Stored data entries
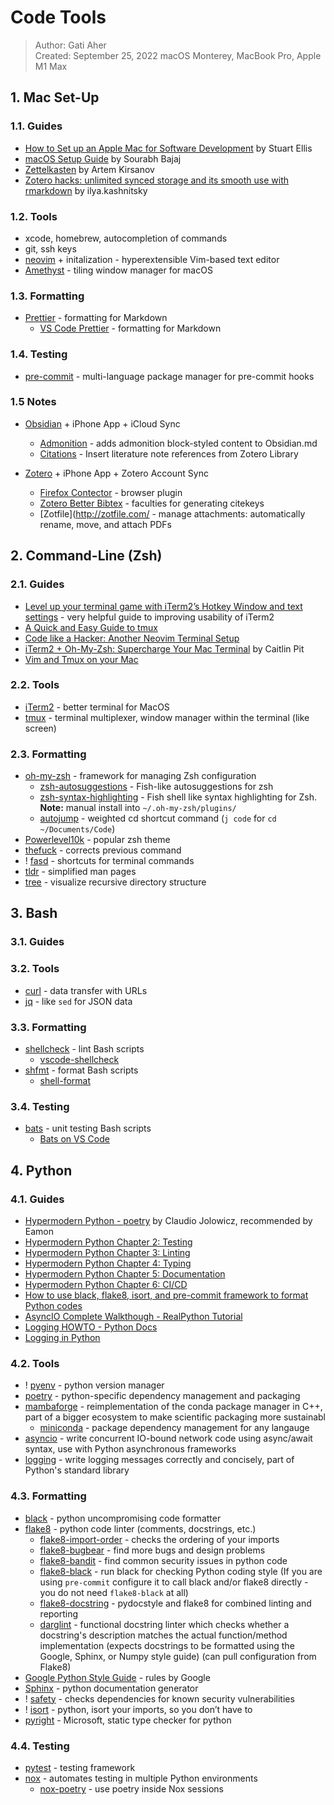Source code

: # Code Tools

> Author: Gati Aher  
> Created: September 25, 2022
> macOS Monterey, MacBook Pro, Apple M1 Max

## 1. Mac Set-Up

### 1.1. Guides

- [How to Set up an Apple Mac for Software Development](https://www.stuartellis.name/articles/mac-setup/) by Stuart Ellis
- [macOS Setup Guide](https://sourabhbajaj.com/mac-setup/) by Sourabh Bajaj
- [Zettelkasten](https://www.youtube.com/playlist?list=PLgtmMKe4spCM5YQa3tbbdloBQB5RFKb3Y) by Artem Kirsanov
- [Zotero hacks: unlimited synced storage and its smooth use with rmarkdown](https://ikashnitsky.github.io/2019/zotero/) by ilya.kashnitsky

### 1.2. Tools

- xcode, homebrew, autocompletion of commands
- git, ssh keys
- [neovim](https://neovim.io/) + initalization - hyperextensible Vim-based text editor
- [Amethyst](https://ianyh.com/amethyst/) - tiling window manager for macOS

### 1.3. Formatting

- [Prettier](https://prettier.io/docs/en/install.html) - formatting for Markdown
  - [VS Code Prettier](https://marketplace.visualstudio.com/items?itemName=esbenp.prettier-vscode) - formatting for Markdown

### 1.4. Testing

- [pre-commit](https://pre-commit.com/) - multi-language package manager for pre-commit hooks

### 1.5 Notes

- [Obsidian]() + iPhone App + iCloud Sync
  - [Admonition](https://github.com/valentine195/obsidian-admonition) - adds admonition block-styled content to Obsidian.md
  - [Citations](https://github.com/hans/obsidian-citation-plugin) - Insert literature note references from Zotero Library
- [Zotero](https://www.zotero.org/) + iPhone App + Zotero Account Sync

  - [Firefox Contector](https://www.zotero.org/download/) - browser plugin
  - [Zotero Better Bibtex](https://retorque.re/zotero-better-bibtex/) - faculties for generating citekeys
  - [Zotfile](http://zotfile.com/ - manage attachments: automatically rename, move, and attach PDFs

## 2. Command-Line (Zsh)

### 2.1. Guides

- [Level up your terminal game with iTerm2’s Hotkey Window and text settings](https://www.typefloundry.com/1-800-iterm-bling.html) - very helpful guide to improving usability of iTerm2
- [A Quick and Easy Guide to tmux](https://www.hamvocke.com/blog/a-quick-and-easy-guide-to-tmux/)
- [Code like a Hacker: Another Neovim Terminal Setup](https://ccavales3.medium.com/code-like-a-hacker-another-neovim-terminal-setup-4613abecb7c8)
- [iTerm2 + Oh-My-Zsh: Supercharge Your Mac Terminal](https://catalins.tech/improve-mac-terminal#heading-install-iterm2) by Caitlin Pit
- [Vim and Tmux on your Mac](https://fideloper.com/mac-vim-tmux)

### 2.2. Tools

- [iTerm2](https://iterm2.com/) - better terminal for MacOS
- [tmux](https://github.com/tmux/tmux/wiki) - terminal multiplexer, window manager within the terminal (like screen)

### 2.3. Formatting

- [oh-my-zsh](https://ohmyz.sh/) - framework for managing Zsh configuration
  - [zsh-autosuggestions](https://github.com/zsh-users/zsh-autosuggestions) - Fish-like autosuggestions for zsh
  - [zsh-syntax-highlighting](https://github.com/zsh-users/zsh-syntax-highlighting) - Fish shell like syntax highlighting for Zsh. **Note:** manual install into `~/.oh-my-zsh/plugins/`
  - [autojump](https://github.com/wting/autojump) - weighted cd shortcut command (`j code` for `cd ~/Documents/Code`)
- [Powerlevel10k](https://github.com/romkatv/powerlevel10k) - popular zsh theme
- [thefuck](https://github.com/nvbn/thefuck) - corrects previous command
- ! [fasd](https://github.com/clvv/fasd) - shortcuts for terminal commands
- [tldr](https://tldr.sh/) - simplified man pages
- [tree](https://formulae.brew.sh/formula/tree) - visualize recursive directory structure

## 3. Bash

### 3.1. Guides

### 3.2. Tools

- [curl](https://curl.se/) - data transfer with URLs
- [jq](https://stedolan.github.io/jq/) - like `sed` for JSON data

### 3.3. Formatting

- [shellcheck](https://github.com/koalaman/shellcheck) - lint Bash scripts
  - [vscode-shellcheck](https://marketplace.visualstudio.com/items?itemName=timonwong.shellcheck)
- [shfmt](https://github.com/mvdan/sh) - format Bash scripts
  - [shell-format](https://marketplace.visualstudio.com/items?itemName=foxundermoon.shell-format)

### 3.4. Testing

- [bats](https://bats-core.readthedocs.io/en/stable/installation.html) - unit testing Bash scripts
  - [Bats on VS Code](https://marketplace.visualstudio.com/items?itemName=jetmartin.bats)

## 4. Python

### 4.1. Guides

- [Hypermodern Python - poetry](https://cjolowicz.github.io/posts/hypermodern-python-01-setup/) by Claudio Jolowicz, recommended by Eamon
- [Hypermodern Python Chapter 2: Testing](https://cjolowicz.github.io/posts/hypermodern-python-02-testing/)
- [Hypermodern Python Chapter 3: Linting](https://cjolowicz.github.io/posts/hypermodern-python-03-linting/)
- [Hypermodern Python Chapter 4: Typing](https://cjolowicz.github.io/posts/hypermodern-python-04-typing/)
- [Hypermodern Python Chapter 5: Documentation](https://cjolowicz.github.io/posts/hypermodern-python-05-documentation/)
- [Hypermodern Python Chapter 6: CI/CD](https://cjolowicz.github.io/posts/hypermodern-python-06-ci-cd/)
- [How to use black, flake8, isort, and pre-commit framework to format Python codes](http://www.sefidian.com/2021/08/03/how-to-use-black-flake8-and-isort-to-format-python-codes/)
- [AsyncIO Complete Walkthough - RealPython Tutorial](https://realpython.com/async-io-python/)
- [Logging HOWTO - Python Docs](https://docs.python.org/3/howto/logging.html)
- [Logging in Python](https://realpython.com/python-logging/)

### 4.2. Tools

- ! [pyenv](https://github.com/pyenv/pyenv) - python version manager
- [poetry](https://python-poetry.org/docs/#system-requirements) - python-specific dependency management and packaging
- [mambaforge](https://mamba.readthedocs.io/en/latest/installation.html) - reimplementation of the conda package manager in C++, part of a bigger ecosystem to make scientific packaging more sustainabl
  - [miniconda](https://docs.conda.io/en/latest/miniconda.html) - package dependency management for any langauge
- [asyncio](https://docs.python.org/3/library/asyncio.html) - write concurrent IO-bound network code using async/await syntax, use with Python asynchronous frameworks
- [logging](https://docs.python.org/3/library/logging.html) - write logging messages correctly and concisely, part of Python's standard library

### 4.3. Formatting

- [black](https://github.com/psf/black) - python uncompromising code formatter
- [flake8](https://flake8.pycqa.org/en/latest/) - python code linter (comments, docstrings, etc.)
  - [flake8-import-order](https://pypi.org/project/flake8-import-order/) - checks the ordering of your imports
  - [flake8-bugbear](https://github.com/PyCQA/flake8-bugbear) - find more bugs and design problems
  - [flake8-bandit](https://github.com/tylerwince/flake8-bandit) - find common security issues in python code
  - [flake8-black](https://github.com/peterjc/flake8-black) - run black for checking Python coding style (If you are using `pre-commit` configure it to call black and/or flake8 directly - you do not need `flake8-black` at all)
  - [flake8-docstring](https://github.com/PyCQA/flake8-docstrings) - pydocstyle and flake8 for combined linting and reporting
  - [darglint](https://github.com/terrencepreilly/darglint) - functional docstring linter which checks whether a docstring's description matches the actual function/method implementation (expects docstrings to be formatted using the Google, Sphinx, or Numpy style guide) (can pull configuration from Flake8)
- [Google Python Style Guide](https://google.github.io/styleguide/pyguide.html) - rules by Google
- [Sphinx](https://www.sphinx-doc.org/en/master/) - python documentation generator
- ! [safety](https://github.com/pyupio/safety) - checks dependencies for known security vulnerabilities
- ! [isort](https://github.com/PyCQA/isort) - python, isort your imports, so you don’t have to
- [pyright](https://github.com/microsoft/pyright) - Microsoft, static type checker for python

### 4.4. Testing

- [pytest](https://docs.pytest.org/en/7.1.x/) - testing framework
- [nox](https://nox.thea.codes/en/stable/) - automates testing in multiple Python environments
  - [nox-poetry](https://github.com/cjolowicz/nox-poetry) - use poetry inside Nox sessions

### TRY IT
From the line that contains "- [pytest](https://docs.pytest.org/en/7.1.x/) - testing" to the last line of the data, write out each line exactly and add nothing.

### WRITTEN REPLY
- [pytest](https://docs.pytest.org/en/7.1.x/) - testing framework
- [nox](https://nox.thea.codes/en/stable/) - automates testing in multiple Python environments
  - [nox-poetry](https://github.com/cjolowicz/nox-poetry) - use poetry inside Nox sessions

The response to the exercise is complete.